-- Opening Marker --

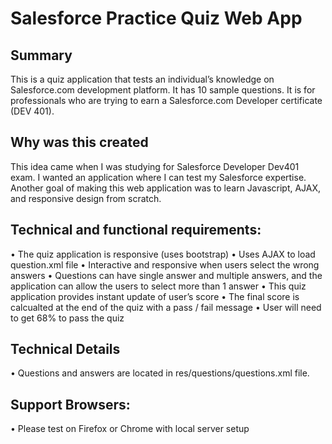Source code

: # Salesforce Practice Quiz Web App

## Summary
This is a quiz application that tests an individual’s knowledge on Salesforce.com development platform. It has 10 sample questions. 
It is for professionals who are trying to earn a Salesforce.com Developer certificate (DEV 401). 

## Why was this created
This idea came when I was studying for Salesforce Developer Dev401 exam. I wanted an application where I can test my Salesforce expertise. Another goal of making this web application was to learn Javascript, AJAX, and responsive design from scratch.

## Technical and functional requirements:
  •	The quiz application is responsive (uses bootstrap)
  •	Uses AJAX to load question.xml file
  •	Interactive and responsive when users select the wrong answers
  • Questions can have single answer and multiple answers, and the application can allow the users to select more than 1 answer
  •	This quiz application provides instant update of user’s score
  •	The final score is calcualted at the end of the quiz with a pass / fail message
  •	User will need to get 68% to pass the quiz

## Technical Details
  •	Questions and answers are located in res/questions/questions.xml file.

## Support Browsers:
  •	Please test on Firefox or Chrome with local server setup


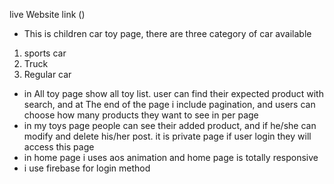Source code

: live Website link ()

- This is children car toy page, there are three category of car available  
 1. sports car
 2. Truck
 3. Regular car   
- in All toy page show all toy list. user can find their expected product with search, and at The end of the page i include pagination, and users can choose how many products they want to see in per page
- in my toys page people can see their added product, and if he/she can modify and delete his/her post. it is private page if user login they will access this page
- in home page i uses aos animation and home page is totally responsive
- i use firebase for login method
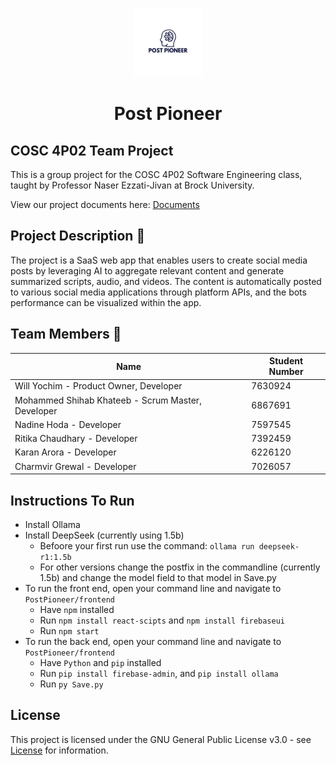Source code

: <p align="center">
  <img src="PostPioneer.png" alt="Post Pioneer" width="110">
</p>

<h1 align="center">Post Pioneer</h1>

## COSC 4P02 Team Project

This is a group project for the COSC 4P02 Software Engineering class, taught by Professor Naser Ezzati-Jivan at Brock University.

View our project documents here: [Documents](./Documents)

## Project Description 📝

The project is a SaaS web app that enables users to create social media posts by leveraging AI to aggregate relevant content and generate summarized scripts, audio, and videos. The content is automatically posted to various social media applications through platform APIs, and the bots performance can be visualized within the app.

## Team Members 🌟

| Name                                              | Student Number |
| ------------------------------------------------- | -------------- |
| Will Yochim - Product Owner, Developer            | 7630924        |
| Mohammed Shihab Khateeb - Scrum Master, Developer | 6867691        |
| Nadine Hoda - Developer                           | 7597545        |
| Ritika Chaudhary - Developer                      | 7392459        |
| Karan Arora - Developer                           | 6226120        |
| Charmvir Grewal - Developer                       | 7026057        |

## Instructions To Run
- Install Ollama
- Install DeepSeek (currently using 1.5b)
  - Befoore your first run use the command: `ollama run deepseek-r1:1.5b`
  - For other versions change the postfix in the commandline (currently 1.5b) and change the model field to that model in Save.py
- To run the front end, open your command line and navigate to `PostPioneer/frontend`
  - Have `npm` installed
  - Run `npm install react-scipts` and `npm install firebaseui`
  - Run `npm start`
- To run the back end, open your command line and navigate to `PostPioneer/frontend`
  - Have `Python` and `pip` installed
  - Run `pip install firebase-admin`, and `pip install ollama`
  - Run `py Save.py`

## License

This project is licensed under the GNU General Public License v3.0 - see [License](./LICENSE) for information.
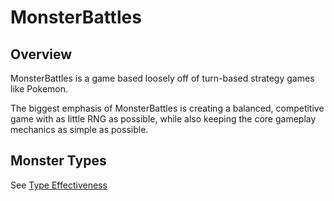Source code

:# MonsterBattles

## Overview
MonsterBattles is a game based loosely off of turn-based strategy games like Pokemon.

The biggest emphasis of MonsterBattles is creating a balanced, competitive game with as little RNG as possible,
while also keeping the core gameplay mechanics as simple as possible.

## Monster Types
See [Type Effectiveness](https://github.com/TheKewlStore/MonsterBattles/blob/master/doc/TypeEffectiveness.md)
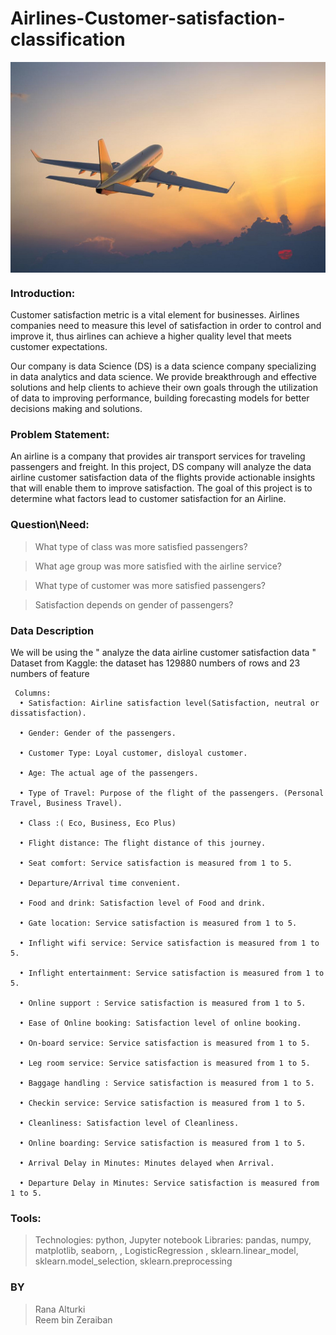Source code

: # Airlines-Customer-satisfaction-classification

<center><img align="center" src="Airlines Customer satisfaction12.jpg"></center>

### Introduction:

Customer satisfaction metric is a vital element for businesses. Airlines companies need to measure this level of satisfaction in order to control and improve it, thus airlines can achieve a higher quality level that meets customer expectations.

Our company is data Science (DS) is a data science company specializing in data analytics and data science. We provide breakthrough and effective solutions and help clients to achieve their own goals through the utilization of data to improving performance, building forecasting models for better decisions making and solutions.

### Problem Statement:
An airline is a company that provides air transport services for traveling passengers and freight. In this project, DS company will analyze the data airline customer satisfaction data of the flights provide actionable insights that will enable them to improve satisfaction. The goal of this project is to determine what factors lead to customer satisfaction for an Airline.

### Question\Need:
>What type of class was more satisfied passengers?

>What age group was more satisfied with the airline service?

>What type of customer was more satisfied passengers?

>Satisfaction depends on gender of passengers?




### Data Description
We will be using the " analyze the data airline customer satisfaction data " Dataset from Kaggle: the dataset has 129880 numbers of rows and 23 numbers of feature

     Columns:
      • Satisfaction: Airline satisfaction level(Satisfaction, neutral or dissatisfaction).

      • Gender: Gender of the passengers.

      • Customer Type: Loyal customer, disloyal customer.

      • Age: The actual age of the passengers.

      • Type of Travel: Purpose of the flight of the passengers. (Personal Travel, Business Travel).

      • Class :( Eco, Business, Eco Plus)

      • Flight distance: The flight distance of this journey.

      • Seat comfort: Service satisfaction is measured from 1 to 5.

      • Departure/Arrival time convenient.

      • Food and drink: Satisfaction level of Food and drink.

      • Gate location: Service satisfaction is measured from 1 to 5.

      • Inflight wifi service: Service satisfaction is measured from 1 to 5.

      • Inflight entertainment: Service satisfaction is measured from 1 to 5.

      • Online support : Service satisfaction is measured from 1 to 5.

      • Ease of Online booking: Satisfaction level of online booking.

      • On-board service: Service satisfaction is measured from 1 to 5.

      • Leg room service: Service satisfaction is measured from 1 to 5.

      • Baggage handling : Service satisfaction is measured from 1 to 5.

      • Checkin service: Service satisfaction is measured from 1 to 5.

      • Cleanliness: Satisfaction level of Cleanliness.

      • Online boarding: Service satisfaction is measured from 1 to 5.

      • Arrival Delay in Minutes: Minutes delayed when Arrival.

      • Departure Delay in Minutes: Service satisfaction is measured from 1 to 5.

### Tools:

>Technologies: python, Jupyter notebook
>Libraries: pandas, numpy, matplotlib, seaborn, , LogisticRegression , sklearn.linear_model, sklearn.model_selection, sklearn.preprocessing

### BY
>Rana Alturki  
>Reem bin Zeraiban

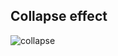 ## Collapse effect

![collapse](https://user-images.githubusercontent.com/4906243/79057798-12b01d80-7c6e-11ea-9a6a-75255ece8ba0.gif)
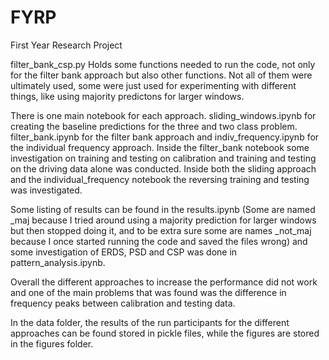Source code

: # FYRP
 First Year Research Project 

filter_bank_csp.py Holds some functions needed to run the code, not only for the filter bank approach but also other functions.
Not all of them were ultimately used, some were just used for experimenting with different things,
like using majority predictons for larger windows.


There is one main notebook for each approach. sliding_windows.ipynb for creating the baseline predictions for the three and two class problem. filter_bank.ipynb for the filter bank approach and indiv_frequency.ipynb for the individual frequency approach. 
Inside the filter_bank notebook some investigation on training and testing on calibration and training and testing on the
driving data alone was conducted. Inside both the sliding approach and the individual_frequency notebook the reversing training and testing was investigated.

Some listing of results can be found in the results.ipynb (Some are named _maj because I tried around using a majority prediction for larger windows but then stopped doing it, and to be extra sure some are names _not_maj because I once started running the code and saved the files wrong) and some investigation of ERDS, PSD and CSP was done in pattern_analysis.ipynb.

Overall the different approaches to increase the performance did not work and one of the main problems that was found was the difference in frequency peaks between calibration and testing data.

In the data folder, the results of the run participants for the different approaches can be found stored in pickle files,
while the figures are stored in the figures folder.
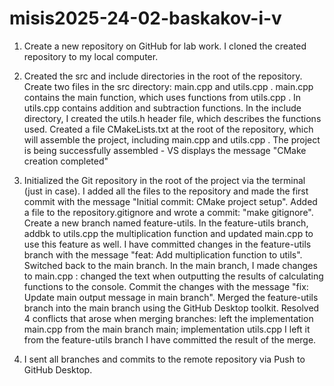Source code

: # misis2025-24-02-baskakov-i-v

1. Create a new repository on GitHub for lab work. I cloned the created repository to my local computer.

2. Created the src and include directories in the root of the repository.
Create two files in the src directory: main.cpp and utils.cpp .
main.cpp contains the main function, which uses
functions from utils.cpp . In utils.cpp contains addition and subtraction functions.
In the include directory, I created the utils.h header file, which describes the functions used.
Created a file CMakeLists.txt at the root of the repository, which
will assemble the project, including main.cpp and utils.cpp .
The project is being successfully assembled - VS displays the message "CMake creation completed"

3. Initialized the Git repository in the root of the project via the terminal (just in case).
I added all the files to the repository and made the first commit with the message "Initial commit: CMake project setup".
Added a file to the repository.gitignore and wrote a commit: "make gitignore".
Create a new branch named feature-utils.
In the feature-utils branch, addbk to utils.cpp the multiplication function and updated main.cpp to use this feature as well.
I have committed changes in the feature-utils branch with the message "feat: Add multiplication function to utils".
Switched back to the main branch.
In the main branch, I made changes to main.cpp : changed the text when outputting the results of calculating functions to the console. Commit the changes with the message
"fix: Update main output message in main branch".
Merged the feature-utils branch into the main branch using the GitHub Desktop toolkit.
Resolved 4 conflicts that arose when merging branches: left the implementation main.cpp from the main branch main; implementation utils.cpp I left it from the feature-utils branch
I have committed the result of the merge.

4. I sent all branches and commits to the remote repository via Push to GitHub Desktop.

-- Closing Marker --

Task details - From the entries above, restate word for word the lines from the line containing "handling : Service" to the line containing "python, Jupyter notebook", both ends included, and nothing more.

Output below -
      • Baggage handling : Service satisfaction is measured from 1 to 5.

      • Checkin service: Service satisfaction is measured from 1 to 5.

      • Cleanliness: Satisfaction level of Cleanliness.

      • Online boarding: Service satisfaction is measured from 1 to 5.

      • Arrival Delay in Minutes: Minutes delayed when Arrival.

      • Departure Delay in Minutes: Service satisfaction is measured from 1 to 5.

### Tools:

>Technologies: python, Jupyter notebook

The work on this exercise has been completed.